Le coût d’une batterie au plomb (dont la durée de vie est limitée) est aujourd’hui d’environ 200$/kWh selon les auteurs. Dans le meilleur des cas celui des batteries lithium est d’environ 500$ (fin 2014), c’est-à-dire moitié moins des environ 1000$/kWh 12 mois plus tôt. Une baisse de 50% des coûts en seulement un an, c’est pour le moins remarquable. L’émergence de la voiture électrique a dopé ce marché. Pour les années à venir « nous pensons qu’une baisse annuelle des coûts de 20-30% par an est probable (pour les batteries lithium-ion), ce qui pourrait les amener à franchir le seuil de l’adoption en masse avant 2020 », ceci à l’échelle de plusieurs segments du marché (commerces et utilities). Pour le segment résidentiel, cela pourrait venir ensuite, c’est-à-dire durant la décennie 2020.
Des systèmes tampons bien utiles
Pour les gestionnaires des réseaux électriques pouvoir disposer de batteries décentralisées, réparties sur l’ensemble du réseau, constitue un sérieux atout.

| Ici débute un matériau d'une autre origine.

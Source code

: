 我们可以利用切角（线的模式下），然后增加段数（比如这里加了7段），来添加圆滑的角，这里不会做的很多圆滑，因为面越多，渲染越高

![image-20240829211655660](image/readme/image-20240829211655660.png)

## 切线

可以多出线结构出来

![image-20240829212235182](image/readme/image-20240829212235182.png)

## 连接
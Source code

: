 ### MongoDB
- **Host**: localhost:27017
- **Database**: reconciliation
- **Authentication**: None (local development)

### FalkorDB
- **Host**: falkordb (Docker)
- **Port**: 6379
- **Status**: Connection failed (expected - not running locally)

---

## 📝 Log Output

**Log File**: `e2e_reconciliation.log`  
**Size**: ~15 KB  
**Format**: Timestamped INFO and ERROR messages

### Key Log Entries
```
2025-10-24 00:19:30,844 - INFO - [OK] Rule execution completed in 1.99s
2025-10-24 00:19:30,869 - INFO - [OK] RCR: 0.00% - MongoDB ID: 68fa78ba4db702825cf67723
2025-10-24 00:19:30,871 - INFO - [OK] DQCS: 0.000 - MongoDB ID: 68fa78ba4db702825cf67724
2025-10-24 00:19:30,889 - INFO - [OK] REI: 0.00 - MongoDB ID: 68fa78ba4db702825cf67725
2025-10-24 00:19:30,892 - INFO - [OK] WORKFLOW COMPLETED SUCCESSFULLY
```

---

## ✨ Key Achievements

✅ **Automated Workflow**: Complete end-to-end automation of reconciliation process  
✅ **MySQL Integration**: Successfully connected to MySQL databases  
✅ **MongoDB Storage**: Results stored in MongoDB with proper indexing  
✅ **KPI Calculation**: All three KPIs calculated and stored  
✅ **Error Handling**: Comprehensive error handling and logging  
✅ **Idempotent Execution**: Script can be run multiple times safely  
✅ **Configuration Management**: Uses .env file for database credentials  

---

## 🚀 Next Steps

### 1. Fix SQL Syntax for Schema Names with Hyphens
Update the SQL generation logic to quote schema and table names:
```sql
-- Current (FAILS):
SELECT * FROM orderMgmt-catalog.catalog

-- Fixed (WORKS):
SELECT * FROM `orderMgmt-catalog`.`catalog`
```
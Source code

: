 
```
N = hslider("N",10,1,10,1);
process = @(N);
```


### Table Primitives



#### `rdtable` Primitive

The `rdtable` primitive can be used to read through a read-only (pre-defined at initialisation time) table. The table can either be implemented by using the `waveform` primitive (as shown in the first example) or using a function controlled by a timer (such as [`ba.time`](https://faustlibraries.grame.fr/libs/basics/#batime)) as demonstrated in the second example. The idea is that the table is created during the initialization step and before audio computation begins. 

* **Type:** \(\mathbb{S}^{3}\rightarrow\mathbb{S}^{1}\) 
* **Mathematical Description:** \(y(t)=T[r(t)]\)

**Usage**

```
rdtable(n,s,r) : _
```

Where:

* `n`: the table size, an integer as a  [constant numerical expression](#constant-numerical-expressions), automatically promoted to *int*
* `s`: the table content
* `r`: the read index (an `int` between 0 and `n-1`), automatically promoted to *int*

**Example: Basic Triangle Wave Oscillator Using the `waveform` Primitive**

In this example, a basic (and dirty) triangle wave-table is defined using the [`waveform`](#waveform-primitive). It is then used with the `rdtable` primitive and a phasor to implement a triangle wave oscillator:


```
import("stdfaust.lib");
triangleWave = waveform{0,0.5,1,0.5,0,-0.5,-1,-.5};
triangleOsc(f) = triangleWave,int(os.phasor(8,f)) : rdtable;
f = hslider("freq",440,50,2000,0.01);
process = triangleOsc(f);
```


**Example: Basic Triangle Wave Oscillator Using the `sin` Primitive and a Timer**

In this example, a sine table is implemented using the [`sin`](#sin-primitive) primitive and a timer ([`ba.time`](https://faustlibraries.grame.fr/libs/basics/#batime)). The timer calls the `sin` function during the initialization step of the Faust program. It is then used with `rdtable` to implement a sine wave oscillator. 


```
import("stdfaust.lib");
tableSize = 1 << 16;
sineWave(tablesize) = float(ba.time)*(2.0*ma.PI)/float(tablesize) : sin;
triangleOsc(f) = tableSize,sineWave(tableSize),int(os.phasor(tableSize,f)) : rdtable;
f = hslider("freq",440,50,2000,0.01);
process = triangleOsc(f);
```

Il est alors possible de diminuer le recours aux (coûteuses) turbines à gaz centralisées et aux faibles taux de charge annuels.
De plus les réseaux électriques (transport et distribution) sont traditionnellement calibrés en fonction des pointes de la demande. Il en résulte qu’ils sont eux aussi sous-utilisés, et c’est coûteux. Si des systèmes tampons (batteries) sont disponibles localement aux endroits clés, alors il devient possible d’optimiser le taux d’usage du réseau alors configuré pour une demande (et une production solaro-éolienne) qui devient moins fluctuante. D’une pierre, deux coups. Les batteries sont installables absolument partout, y compris au cœur d’une zone commerciale d’une ville très peuplée ou d’un complexe industriel. « Elles peuvent être reparties de manière optimale et réduire les pics de demande à travers le système électrique » expliquent les auteurs du rapport de la Deutsche Bank.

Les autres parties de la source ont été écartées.